▶ EXERCISE PROMPT: The answer must be every line of the records in which the string "question" appears.

--- DATASET CONTENT ---

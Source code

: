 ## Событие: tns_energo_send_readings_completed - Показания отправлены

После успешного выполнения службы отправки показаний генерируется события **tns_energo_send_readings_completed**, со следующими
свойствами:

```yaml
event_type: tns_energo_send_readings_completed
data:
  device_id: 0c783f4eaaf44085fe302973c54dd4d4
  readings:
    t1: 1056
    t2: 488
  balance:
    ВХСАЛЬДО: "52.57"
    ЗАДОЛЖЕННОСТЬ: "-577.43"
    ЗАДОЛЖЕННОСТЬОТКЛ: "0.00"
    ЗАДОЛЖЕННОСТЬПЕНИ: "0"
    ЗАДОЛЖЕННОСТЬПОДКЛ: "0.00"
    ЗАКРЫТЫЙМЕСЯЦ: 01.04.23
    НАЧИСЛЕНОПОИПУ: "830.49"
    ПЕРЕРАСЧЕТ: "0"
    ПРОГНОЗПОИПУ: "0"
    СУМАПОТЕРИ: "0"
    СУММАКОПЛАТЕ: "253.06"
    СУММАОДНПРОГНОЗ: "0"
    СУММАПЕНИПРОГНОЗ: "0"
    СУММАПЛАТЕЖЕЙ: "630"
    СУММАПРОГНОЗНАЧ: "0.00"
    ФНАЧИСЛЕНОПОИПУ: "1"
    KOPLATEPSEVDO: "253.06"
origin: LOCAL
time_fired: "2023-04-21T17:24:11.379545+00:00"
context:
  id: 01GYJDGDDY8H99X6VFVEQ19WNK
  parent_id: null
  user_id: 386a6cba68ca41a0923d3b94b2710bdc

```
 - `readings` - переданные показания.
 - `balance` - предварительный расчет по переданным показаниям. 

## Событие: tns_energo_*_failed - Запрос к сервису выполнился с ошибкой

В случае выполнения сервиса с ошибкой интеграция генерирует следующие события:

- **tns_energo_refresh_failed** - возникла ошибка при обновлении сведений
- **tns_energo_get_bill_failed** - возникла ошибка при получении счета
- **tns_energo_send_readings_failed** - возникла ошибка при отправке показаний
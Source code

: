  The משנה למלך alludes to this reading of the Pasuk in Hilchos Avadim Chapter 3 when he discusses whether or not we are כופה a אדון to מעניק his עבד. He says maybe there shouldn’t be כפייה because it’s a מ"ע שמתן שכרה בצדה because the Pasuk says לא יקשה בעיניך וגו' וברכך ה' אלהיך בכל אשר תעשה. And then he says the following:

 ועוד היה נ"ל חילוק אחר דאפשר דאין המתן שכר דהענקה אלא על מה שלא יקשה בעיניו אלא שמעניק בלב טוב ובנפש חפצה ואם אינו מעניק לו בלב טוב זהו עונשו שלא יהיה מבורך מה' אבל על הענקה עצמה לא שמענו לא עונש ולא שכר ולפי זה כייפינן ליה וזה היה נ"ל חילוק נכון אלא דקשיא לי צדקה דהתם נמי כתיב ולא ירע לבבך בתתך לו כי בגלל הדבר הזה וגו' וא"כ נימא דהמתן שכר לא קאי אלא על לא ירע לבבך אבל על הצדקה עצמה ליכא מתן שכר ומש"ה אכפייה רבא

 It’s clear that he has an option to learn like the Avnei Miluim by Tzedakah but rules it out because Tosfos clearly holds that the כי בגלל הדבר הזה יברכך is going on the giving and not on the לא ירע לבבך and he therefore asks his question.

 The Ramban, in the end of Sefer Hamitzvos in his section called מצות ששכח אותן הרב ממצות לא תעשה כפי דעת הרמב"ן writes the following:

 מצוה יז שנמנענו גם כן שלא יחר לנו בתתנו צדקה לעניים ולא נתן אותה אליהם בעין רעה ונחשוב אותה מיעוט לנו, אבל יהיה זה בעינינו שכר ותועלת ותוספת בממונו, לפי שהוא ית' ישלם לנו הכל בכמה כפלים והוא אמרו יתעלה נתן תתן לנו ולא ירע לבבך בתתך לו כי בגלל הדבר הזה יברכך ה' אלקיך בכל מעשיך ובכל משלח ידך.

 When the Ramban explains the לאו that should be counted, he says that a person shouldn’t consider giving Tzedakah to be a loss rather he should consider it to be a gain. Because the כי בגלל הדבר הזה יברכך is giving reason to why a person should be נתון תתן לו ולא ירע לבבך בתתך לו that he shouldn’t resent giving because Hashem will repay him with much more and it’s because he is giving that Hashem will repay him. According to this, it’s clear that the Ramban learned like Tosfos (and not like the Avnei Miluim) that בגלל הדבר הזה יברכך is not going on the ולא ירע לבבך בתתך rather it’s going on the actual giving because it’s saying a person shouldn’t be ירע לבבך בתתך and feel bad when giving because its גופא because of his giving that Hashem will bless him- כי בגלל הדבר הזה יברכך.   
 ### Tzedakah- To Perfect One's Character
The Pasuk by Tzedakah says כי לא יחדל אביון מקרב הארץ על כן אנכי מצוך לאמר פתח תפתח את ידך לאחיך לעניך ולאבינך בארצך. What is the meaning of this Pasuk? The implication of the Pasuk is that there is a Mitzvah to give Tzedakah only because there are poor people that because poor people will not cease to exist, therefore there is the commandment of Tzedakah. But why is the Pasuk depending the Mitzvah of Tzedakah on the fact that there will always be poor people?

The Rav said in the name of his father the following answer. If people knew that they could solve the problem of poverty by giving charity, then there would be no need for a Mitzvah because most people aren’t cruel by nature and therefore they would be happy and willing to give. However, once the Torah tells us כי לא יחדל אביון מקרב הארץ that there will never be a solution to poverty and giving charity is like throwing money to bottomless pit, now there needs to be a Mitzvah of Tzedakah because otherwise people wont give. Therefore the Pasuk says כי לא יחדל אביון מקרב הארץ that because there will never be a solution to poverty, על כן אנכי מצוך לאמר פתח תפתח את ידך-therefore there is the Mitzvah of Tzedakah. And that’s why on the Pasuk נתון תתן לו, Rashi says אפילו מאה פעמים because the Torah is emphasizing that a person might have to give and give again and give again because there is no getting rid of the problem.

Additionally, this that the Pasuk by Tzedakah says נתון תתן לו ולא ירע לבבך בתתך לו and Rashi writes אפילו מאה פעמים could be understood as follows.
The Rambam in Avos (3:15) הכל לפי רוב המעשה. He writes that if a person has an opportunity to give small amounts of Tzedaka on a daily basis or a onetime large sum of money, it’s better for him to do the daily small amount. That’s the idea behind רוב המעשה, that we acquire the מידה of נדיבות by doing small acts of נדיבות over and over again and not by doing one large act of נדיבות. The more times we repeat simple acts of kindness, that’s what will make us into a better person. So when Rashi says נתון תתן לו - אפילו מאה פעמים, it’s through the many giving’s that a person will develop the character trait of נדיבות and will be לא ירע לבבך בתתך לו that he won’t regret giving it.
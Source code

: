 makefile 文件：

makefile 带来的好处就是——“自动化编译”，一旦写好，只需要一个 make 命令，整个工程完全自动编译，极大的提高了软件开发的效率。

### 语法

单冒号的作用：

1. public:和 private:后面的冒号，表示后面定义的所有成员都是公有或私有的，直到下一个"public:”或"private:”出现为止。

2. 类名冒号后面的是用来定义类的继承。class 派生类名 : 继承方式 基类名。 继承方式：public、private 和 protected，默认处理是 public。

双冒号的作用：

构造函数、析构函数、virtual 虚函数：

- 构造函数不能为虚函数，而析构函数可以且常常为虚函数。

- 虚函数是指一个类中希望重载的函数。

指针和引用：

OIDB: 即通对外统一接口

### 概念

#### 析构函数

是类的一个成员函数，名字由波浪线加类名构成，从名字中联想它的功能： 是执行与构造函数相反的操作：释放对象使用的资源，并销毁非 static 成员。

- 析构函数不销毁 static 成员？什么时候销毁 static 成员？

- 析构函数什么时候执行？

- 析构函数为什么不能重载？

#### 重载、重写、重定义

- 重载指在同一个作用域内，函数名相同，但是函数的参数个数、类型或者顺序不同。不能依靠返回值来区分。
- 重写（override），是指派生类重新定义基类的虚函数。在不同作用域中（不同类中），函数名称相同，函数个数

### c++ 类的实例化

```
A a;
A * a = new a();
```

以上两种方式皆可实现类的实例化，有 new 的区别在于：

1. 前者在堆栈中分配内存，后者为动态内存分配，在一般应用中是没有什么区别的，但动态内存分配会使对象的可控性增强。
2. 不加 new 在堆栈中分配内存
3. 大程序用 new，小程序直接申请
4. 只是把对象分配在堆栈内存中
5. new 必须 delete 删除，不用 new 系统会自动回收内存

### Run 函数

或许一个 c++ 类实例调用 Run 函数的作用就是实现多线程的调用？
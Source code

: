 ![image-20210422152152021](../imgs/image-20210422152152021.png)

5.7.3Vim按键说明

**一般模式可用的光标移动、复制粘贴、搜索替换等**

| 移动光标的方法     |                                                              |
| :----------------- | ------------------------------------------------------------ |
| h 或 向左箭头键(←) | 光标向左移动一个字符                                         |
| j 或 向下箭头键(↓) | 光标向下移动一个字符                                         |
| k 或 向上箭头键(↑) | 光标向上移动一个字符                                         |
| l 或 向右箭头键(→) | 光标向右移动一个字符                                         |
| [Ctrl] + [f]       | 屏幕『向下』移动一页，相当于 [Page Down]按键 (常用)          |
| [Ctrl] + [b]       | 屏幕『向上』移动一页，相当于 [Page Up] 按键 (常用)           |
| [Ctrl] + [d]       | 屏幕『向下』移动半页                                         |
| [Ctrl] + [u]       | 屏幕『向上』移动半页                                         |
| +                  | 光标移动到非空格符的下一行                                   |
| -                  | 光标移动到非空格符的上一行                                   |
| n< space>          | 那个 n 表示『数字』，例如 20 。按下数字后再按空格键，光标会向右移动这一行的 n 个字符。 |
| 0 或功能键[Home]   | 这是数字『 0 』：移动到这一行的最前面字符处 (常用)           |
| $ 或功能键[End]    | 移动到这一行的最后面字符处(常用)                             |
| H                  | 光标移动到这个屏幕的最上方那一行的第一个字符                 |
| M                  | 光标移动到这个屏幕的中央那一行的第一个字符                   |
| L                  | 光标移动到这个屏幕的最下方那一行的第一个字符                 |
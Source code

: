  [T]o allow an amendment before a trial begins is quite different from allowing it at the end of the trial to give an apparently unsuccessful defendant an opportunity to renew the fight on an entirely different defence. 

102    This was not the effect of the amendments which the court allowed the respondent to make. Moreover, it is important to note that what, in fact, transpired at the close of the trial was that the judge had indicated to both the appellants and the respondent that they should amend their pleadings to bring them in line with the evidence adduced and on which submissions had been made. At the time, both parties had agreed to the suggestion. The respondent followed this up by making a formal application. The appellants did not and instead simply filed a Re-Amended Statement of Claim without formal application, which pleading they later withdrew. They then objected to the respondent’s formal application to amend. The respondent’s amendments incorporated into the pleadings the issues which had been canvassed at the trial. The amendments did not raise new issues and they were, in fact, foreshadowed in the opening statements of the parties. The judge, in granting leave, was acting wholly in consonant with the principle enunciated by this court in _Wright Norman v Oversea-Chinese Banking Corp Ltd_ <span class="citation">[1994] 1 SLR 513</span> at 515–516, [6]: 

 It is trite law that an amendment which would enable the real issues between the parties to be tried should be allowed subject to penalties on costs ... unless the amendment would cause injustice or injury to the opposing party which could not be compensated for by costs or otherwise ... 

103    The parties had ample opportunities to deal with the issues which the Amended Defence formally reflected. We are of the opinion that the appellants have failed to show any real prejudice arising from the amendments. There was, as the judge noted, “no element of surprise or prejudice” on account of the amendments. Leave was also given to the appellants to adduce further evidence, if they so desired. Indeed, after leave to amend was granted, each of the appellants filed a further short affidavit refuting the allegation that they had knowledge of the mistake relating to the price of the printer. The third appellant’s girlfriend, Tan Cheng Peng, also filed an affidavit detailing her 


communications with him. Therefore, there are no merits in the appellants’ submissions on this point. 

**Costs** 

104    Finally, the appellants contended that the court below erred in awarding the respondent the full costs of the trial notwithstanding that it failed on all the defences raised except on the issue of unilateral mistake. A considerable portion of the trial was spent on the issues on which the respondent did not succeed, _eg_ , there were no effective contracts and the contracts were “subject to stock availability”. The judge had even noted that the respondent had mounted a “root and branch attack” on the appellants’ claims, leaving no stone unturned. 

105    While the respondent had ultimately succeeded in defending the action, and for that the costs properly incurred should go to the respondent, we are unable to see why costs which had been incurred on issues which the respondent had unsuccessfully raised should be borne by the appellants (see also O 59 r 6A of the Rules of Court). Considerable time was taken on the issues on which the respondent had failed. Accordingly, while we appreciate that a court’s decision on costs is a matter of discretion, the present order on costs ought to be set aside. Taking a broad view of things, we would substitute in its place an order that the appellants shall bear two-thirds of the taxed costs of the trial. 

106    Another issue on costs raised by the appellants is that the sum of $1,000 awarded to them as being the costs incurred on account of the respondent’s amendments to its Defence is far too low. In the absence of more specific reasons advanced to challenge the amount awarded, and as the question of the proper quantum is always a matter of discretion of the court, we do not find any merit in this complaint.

---

▶ SOLUTION FOR THIS EXERCISE:
 It’s clear that he has an option to learn like the Avnei Miluim by Tzedakah but rules it out because Tosfos clearly holds that the כי בגלל הדבר הזה יברכך is going on the giving and not on the לא ירע לבבך and he therefore asks his question.
106    Another issue on costs raised by the appellants is that the sum of $1,000 awarded to them as being the costs incurred on account of the respondent’s amendments to its Defence is far too low. In the absence of more specific reasons advanced to challenge the amount awarded, and as the question of the proper quantum is always a matter of discretion of the court, we do not find any merit in this complaint.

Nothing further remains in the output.